Rendered images with source text:
= = = = =
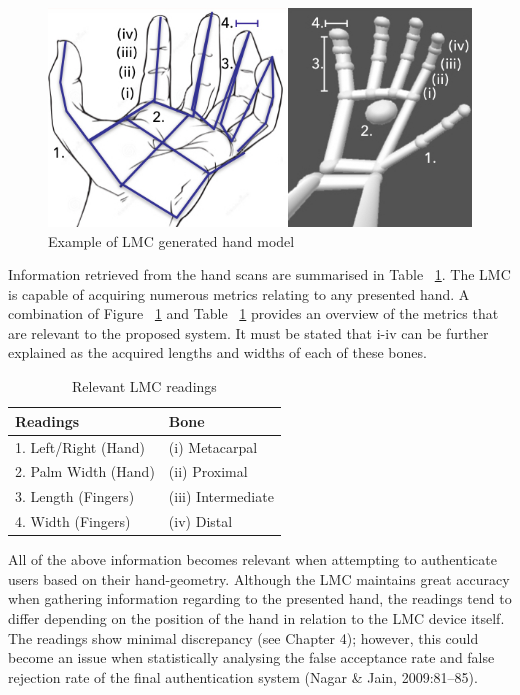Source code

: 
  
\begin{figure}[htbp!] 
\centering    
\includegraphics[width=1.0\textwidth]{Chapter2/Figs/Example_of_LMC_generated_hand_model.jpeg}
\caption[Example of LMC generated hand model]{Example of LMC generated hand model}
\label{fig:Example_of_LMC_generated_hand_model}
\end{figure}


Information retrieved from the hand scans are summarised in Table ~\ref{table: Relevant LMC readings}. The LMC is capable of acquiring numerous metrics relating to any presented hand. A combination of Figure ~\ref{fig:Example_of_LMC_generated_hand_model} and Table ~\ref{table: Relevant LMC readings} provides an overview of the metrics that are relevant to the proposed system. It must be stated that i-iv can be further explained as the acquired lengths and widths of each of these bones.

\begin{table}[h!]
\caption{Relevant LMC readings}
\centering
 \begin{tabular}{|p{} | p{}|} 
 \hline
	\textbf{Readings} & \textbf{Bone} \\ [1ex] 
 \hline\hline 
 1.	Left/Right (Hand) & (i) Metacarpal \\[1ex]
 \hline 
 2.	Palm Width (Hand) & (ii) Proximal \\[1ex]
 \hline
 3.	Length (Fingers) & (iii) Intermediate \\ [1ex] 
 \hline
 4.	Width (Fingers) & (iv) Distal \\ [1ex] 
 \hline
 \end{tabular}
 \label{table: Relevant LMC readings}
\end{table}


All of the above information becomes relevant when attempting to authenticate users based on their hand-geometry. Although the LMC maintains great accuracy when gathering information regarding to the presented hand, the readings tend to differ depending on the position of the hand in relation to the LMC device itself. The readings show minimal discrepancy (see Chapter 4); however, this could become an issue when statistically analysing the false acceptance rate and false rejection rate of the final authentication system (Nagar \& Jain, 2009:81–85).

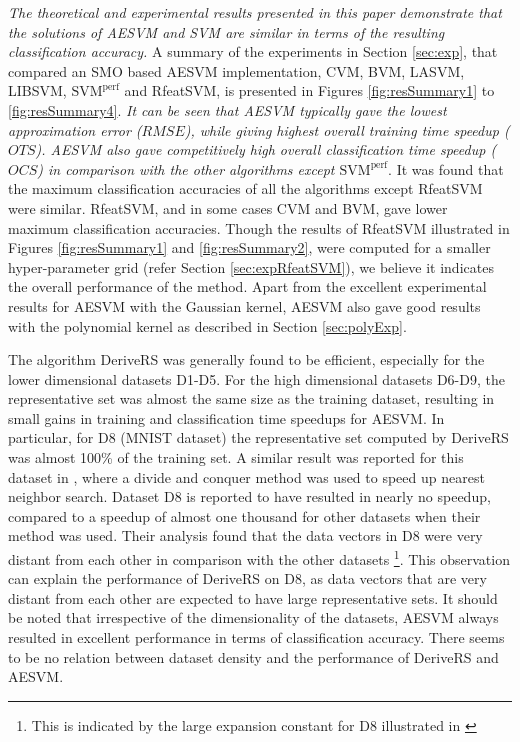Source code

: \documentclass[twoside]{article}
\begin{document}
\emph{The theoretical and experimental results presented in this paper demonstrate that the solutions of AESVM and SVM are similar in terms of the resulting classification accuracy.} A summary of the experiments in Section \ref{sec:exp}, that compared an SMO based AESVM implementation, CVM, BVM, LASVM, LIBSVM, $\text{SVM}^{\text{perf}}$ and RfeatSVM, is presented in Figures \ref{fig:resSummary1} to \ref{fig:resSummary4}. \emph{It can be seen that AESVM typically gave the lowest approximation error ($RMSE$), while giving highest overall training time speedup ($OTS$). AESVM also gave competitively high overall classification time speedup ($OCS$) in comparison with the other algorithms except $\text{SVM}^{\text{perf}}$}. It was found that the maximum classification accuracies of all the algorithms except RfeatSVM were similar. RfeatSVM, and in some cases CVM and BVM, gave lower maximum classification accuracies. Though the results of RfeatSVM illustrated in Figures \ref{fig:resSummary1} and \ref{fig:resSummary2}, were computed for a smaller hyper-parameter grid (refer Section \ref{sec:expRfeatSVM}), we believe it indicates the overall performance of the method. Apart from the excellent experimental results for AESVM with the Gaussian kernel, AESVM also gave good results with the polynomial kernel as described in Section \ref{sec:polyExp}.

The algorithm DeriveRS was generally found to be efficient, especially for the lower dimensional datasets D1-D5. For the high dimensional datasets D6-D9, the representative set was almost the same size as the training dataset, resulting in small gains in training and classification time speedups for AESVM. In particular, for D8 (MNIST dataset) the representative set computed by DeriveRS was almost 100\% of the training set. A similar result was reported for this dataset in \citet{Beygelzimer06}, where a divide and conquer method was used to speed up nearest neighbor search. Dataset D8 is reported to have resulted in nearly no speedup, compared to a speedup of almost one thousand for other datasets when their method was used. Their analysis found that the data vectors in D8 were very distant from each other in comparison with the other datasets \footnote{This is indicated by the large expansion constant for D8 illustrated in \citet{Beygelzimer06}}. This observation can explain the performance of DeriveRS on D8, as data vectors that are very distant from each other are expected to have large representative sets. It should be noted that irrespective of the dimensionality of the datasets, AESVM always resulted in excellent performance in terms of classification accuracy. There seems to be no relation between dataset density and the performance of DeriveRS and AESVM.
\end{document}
= = = = =
DIRECTIONS FOR THIS TASK: Scan the records for the string "begin" and show every line that contains it.

TASK ANSWER:
\begin{figure}[htbp!] 
\begin{table}[h!]
 \begin{tabular}{|p{} | p{}|} 
\begin{document}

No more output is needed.